**ABOUT THIS TASK:**
What you give back should be only the lines from the one holding "<p><strong>FUTURE MARKET REPORT</strong></p>" through the final line of the records, each reproduced exactly.

━━━━━━

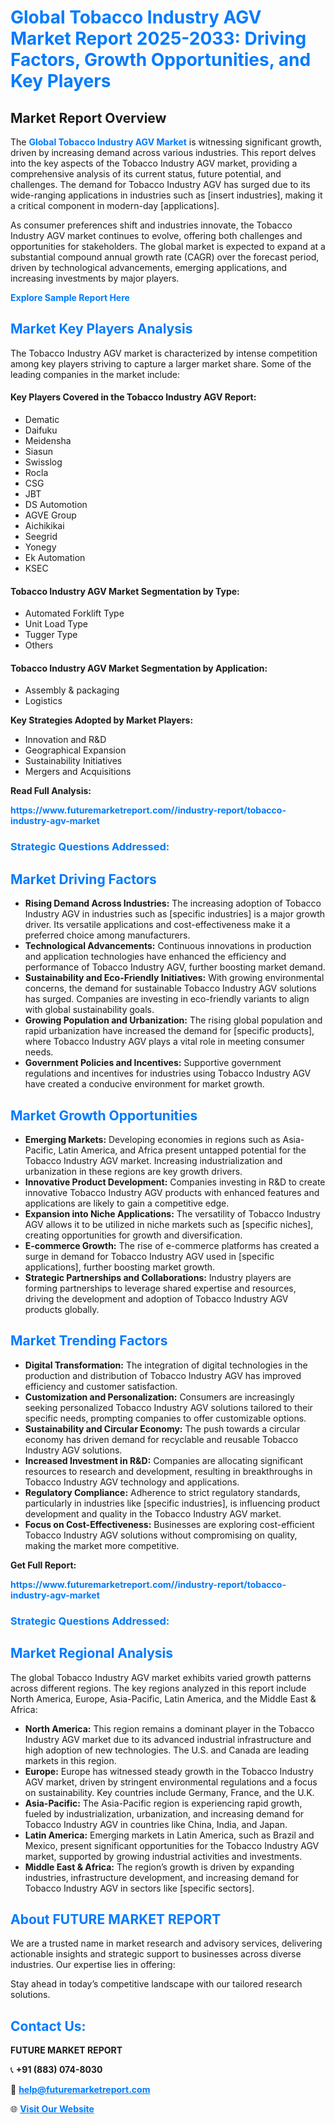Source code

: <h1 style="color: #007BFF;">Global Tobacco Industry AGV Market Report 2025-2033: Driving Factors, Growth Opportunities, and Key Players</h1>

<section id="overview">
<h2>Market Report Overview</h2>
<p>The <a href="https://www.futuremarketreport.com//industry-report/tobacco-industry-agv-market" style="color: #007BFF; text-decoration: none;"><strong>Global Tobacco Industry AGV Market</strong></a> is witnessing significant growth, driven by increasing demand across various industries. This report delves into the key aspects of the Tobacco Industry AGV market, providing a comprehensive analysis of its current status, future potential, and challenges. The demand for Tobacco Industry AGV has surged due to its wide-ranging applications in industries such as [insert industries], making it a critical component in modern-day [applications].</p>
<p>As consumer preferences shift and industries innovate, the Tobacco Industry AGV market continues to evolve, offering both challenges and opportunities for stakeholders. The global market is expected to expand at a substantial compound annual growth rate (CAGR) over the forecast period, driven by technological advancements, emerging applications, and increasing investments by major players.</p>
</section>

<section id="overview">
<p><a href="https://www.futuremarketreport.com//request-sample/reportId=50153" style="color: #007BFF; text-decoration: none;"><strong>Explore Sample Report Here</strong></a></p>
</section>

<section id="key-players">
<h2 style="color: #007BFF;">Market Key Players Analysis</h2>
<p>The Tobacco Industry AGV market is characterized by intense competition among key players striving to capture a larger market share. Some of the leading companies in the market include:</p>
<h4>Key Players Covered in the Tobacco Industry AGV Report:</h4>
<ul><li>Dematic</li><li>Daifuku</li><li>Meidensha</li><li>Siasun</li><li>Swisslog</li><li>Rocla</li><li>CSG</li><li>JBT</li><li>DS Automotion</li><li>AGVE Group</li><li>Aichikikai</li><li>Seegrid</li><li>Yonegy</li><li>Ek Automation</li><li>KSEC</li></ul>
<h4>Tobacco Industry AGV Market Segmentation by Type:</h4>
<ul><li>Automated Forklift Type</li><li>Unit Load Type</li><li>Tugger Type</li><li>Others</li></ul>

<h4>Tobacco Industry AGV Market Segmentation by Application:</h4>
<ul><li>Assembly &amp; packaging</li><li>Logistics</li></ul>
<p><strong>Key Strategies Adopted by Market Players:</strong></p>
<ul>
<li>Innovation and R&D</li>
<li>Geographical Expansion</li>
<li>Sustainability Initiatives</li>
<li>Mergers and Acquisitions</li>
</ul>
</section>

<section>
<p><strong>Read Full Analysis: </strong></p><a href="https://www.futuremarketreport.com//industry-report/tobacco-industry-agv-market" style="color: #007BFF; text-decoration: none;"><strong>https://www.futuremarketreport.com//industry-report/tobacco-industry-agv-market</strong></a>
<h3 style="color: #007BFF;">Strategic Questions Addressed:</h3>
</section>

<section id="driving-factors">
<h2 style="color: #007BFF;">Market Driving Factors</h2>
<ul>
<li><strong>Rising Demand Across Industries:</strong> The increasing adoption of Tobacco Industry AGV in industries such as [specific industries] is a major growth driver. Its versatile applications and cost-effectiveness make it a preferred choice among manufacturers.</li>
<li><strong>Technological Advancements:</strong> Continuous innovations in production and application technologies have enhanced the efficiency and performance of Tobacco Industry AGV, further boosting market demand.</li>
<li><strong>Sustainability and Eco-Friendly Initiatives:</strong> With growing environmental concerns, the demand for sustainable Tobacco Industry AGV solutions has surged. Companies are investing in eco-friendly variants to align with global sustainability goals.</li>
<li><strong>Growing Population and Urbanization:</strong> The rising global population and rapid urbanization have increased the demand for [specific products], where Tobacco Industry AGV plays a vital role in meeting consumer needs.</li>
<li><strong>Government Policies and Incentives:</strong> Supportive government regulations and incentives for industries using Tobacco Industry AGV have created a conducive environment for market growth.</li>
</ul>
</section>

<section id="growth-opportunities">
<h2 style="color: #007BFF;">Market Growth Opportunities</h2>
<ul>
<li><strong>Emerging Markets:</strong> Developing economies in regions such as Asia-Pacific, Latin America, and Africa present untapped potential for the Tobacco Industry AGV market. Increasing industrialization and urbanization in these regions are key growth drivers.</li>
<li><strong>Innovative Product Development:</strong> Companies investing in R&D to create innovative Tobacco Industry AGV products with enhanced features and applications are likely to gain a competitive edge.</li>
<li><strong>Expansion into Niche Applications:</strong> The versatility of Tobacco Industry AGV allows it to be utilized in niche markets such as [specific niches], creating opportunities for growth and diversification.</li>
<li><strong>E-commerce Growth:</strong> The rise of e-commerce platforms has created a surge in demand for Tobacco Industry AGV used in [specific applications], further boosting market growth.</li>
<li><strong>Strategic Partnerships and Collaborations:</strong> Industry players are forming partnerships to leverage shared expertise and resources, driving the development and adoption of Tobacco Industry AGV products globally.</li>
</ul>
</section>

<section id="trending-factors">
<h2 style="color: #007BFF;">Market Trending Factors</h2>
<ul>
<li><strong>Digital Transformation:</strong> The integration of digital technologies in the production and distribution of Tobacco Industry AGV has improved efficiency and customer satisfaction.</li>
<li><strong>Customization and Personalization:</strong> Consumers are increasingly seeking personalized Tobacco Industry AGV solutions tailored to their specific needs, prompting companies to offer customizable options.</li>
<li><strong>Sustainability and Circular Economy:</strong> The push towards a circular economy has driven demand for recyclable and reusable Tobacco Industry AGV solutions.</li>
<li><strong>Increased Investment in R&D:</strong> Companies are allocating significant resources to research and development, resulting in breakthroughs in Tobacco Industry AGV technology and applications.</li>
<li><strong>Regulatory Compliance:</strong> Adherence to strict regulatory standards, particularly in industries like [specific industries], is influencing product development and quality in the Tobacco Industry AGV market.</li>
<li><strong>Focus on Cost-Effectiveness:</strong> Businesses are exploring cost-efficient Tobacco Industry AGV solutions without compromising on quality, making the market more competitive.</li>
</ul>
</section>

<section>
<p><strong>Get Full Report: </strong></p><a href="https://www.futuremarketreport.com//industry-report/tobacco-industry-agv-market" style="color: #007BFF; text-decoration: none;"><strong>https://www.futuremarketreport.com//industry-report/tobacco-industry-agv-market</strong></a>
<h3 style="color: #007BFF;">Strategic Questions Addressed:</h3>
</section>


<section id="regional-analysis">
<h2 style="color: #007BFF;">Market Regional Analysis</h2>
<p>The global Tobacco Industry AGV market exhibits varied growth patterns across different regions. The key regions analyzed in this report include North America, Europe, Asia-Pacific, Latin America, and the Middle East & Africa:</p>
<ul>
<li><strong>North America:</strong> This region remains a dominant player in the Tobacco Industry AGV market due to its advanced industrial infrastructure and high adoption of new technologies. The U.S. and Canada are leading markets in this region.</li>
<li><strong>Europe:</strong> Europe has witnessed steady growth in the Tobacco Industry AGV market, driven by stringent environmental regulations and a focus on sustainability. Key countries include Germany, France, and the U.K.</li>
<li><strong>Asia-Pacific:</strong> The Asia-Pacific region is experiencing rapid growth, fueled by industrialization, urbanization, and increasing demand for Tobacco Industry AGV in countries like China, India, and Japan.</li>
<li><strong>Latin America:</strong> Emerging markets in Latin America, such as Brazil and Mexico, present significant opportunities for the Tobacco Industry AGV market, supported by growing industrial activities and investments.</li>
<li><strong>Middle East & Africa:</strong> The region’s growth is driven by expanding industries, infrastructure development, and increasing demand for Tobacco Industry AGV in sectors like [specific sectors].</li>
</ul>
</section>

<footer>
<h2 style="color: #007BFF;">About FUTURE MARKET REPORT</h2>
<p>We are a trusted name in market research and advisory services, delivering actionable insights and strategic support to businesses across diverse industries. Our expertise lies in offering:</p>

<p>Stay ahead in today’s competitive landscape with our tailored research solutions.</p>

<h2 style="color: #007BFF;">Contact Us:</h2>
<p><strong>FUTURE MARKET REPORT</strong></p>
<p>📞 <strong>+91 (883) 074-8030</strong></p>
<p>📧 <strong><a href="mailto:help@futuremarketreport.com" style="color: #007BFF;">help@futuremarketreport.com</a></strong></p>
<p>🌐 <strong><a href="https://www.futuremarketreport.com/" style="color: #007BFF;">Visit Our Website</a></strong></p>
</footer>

━━━━━━

**EXERCISE SOLUTION:**
<p><strong>FUTURE MARKET REPORT</strong></p>
<p>📞 <strong>+91 (883) 074-8030</strong></p>
<p>📧 <strong><a href="mailto:help@futuremarketreport.com" style="color: #007BFF;">help@futuremarketreport.com</a></strong></p>
<p>🌐 <strong><a href="https://www.futuremarketreport.com/" style="color: #007BFF;">Visit Our Website</a></strong></p>
</footer>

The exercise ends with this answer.